In der Nacht zum 28. Dezember 2022 starb Günter Weislogel im Alter von 76 Jahren im Krankenhaus Lohr am Main (Landkreis Main-Spessart).
Seine Ausbildung war „Learning by Doing“
Geboren am 19. Juli 1946 in Oberkirch (Ortenaukreis) hatte er die Höhere Handelsschule in Kehl besucht. Seine Ausbildung sei ein „Learning by Doing“ gewesen, erzählte Günter Weislogel einmal im BJVreport. Er hatte 1964 mit 18 Jahren nach der höheren Handelsschule das Volontariat beim Badischen Tagblatt in Kehl angefangen. Als Jungredakteur berichtete er aus dem rechtsrheinischen Hanauerland und aus Straßburg. Ende der 60er-Jahre begann er berufsbegleitend ein BWL-Studium mit Wahlfach Personalwesen an der Betriebswirtschaftsakademie, das er 1974 in Stuttgart als geprüfter Betriebswirt abschloss.

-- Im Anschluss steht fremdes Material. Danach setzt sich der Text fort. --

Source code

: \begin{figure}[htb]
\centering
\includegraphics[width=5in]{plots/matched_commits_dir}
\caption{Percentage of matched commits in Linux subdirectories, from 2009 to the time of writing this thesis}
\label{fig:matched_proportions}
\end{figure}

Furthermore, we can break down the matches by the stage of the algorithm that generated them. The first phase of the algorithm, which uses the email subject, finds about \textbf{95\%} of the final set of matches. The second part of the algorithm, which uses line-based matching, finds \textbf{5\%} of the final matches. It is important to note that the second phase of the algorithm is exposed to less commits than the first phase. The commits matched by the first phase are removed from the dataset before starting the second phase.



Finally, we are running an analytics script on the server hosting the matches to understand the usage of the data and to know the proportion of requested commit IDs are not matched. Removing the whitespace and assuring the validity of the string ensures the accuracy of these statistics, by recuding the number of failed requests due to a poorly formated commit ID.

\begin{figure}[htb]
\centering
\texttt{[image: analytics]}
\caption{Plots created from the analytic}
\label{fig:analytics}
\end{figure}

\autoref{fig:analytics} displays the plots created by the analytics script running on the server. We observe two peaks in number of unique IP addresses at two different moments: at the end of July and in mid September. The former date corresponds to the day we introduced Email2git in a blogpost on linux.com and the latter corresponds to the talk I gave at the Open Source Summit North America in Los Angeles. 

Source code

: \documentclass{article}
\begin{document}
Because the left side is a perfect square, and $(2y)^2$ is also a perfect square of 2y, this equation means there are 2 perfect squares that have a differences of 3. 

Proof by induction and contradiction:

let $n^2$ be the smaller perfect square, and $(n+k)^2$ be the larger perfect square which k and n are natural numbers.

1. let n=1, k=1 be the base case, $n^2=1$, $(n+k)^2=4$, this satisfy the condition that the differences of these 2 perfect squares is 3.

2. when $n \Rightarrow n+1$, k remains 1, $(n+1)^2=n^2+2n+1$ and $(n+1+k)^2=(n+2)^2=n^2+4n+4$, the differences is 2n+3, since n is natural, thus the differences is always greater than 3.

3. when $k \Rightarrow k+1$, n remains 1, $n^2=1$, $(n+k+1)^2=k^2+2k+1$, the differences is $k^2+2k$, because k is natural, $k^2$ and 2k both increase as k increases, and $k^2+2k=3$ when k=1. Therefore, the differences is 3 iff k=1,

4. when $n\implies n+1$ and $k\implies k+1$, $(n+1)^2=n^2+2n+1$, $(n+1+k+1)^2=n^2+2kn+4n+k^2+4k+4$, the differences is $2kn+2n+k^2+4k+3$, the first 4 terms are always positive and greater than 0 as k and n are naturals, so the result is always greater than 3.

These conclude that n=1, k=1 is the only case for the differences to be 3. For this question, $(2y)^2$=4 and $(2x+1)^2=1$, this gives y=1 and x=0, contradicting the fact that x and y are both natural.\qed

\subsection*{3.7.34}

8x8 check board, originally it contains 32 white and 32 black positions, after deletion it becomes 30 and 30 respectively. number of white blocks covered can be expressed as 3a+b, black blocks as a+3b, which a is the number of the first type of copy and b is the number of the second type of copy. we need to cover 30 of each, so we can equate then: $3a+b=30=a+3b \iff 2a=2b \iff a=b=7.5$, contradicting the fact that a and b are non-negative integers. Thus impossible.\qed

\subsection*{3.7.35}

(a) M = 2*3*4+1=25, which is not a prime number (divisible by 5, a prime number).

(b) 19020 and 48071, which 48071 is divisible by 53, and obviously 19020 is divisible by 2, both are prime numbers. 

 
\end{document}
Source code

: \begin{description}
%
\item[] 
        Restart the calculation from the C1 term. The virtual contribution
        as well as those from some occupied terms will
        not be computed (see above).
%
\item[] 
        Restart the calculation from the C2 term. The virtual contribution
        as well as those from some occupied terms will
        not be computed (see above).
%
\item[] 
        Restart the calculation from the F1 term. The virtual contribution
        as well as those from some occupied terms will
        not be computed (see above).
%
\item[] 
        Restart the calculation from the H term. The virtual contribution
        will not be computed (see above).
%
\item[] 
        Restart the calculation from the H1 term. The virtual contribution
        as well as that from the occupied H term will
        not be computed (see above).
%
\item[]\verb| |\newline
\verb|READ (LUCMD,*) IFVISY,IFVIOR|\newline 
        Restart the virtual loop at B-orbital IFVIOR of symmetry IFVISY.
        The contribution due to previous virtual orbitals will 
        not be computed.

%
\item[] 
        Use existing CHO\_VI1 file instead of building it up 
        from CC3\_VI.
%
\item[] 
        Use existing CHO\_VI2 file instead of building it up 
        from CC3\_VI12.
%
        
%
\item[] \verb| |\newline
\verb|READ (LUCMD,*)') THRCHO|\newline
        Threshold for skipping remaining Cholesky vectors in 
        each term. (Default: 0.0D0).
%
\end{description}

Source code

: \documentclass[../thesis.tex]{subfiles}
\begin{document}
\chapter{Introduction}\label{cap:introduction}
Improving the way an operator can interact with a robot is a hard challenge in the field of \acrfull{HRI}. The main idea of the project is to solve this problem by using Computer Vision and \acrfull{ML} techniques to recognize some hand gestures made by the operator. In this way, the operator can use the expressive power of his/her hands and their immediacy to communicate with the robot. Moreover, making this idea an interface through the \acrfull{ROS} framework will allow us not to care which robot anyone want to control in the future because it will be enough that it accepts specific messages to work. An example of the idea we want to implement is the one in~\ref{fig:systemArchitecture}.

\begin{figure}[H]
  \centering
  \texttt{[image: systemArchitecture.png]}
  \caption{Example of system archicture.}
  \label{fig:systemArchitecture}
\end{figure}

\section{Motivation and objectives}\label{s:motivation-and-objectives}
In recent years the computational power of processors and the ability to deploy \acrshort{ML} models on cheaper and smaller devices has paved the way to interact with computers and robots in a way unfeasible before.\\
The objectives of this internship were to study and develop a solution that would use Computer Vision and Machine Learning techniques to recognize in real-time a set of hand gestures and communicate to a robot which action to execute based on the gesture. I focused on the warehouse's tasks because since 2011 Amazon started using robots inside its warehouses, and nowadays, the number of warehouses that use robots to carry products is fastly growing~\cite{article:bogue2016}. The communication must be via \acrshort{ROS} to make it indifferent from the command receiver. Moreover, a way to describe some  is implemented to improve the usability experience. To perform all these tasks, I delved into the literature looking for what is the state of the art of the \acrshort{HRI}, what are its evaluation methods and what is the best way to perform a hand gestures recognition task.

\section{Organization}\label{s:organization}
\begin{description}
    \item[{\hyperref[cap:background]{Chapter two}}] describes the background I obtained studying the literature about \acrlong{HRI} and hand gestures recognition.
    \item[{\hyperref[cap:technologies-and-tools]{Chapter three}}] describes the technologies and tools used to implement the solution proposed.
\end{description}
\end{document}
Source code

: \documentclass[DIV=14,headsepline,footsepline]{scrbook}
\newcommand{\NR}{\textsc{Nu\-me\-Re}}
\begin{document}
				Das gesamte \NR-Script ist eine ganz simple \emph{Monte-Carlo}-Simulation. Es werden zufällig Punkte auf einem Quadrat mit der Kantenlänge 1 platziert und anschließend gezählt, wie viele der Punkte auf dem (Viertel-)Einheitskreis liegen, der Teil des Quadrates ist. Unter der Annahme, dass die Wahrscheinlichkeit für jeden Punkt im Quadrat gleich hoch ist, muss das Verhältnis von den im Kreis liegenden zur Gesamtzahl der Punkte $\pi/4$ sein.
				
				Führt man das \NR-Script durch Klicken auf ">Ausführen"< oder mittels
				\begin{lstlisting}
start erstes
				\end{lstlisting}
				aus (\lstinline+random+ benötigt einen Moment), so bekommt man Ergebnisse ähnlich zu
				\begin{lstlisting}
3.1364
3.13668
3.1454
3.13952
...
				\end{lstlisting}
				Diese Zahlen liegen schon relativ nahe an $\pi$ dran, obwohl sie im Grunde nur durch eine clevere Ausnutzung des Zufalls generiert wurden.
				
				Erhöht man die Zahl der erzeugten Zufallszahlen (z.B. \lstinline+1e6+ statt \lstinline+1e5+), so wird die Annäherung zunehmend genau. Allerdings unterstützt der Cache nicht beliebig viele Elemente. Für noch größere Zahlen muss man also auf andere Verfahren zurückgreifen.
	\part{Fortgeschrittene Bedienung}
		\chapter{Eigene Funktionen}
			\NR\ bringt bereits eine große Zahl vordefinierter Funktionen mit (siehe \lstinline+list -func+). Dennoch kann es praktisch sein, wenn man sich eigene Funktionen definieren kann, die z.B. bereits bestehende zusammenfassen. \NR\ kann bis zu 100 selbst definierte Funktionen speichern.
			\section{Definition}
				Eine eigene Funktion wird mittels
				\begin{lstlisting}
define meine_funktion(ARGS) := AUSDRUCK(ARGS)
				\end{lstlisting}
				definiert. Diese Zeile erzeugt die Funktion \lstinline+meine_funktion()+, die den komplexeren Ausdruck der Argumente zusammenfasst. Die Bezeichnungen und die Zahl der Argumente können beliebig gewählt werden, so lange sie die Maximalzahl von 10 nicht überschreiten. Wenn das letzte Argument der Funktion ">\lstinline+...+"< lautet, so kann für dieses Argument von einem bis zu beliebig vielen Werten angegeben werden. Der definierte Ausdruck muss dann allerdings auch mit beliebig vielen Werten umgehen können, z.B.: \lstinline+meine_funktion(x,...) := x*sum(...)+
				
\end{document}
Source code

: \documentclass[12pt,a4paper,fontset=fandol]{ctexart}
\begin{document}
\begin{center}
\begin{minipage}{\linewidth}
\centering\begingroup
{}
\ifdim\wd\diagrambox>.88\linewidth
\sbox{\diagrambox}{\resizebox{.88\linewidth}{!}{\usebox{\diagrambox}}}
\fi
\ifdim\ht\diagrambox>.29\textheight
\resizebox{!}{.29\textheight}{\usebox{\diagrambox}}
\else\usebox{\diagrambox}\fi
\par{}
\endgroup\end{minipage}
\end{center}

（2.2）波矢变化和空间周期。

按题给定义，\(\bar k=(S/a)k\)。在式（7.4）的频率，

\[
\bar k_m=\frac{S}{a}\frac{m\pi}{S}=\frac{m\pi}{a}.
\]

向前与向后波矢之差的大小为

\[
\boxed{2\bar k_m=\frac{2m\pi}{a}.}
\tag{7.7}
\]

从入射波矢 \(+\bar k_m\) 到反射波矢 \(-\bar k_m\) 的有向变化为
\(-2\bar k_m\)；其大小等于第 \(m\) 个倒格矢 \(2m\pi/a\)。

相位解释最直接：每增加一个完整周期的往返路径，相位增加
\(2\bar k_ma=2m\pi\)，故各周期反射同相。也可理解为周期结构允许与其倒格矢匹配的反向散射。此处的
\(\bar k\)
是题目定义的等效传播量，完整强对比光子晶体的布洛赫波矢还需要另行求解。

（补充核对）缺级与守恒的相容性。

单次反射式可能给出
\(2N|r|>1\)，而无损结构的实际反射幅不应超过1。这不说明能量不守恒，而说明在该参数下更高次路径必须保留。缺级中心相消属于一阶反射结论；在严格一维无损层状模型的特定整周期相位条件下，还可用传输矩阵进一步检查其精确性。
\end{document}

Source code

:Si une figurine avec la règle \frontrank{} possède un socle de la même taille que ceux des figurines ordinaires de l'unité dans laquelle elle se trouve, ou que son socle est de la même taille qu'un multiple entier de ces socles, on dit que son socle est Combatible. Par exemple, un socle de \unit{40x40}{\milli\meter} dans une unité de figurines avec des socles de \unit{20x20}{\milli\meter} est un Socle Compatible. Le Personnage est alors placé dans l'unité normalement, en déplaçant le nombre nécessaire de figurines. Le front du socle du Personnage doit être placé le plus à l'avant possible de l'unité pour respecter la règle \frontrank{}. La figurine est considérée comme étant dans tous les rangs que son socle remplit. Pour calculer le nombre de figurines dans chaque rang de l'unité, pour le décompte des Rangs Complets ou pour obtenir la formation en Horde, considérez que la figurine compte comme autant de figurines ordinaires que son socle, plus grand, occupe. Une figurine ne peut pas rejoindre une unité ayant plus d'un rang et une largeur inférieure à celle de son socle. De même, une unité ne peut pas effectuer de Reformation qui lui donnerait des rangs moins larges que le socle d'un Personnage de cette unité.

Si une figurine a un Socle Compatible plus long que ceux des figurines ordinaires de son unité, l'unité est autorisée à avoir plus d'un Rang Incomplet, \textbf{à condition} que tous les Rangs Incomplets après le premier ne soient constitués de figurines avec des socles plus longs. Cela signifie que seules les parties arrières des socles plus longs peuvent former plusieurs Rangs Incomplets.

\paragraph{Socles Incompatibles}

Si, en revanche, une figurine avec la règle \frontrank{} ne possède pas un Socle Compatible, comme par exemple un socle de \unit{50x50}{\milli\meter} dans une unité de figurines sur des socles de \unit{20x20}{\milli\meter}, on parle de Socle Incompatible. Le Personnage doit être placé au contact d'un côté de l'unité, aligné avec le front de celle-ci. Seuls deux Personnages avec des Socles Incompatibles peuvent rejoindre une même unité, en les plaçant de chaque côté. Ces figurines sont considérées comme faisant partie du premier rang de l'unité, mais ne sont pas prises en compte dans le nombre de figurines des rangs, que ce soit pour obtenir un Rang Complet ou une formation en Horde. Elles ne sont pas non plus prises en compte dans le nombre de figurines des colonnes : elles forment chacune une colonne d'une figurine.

An den Untermain kam er dann 1968, als er zum Main-Echo wechselte. Bis Ende April 2006 war Weislogel Leiter der Lokalredaktion des Lohrer Echo mit den Themenschwerpunkten Kommunalpolitik und regionale Wirtschaft. In den 90er Jahren wirkte er als Ausbilder beim Main-Echo.
Engagement in vielen Ämtern
Weislogel hat den BJV und den DJV über viele Jahre hinweg wesentlich mitgeprägt und vor allem auch in der Aus- und Fortbildung wichtige Akzente gesetzt, er war als Vertreter seines Berufsstandes in verschiedenen Funktionen innerhalb und außerhalb der Verbände tätig. Im Mai 1976 wurde er zum stellvertretenden BJV-Bezirksvorsitzenden Mainfranken gewählt, fünf Jahre später zum Gründungsvorsitzenden des BJV-Ortsverbandes Main-Spessart.
Maßgeblich war der Lohrer Echo-Redakteur am Wiederaufbau der Fachgruppe Tageszeitungen im BJV beteiligt, die er bis 1990 leitete. Weitere 16 Jahre setzte er sich als stellvertretender Vorsitzender der Fachgruppe ein. Er war mehrere Jahre Mitglied der DJV Gesamtvorstandes und der Großen Tarifkommission, arbeitete in zahlreichen Gremien und Fachausschüssen mit. Für dieses Engagement zeichnete ihn der DJV 2004 als Ehrenmitglied aus, 2009 wurde er zum ersten von inzwischen sechs Ehrenmitgliedern des BJV ernannt.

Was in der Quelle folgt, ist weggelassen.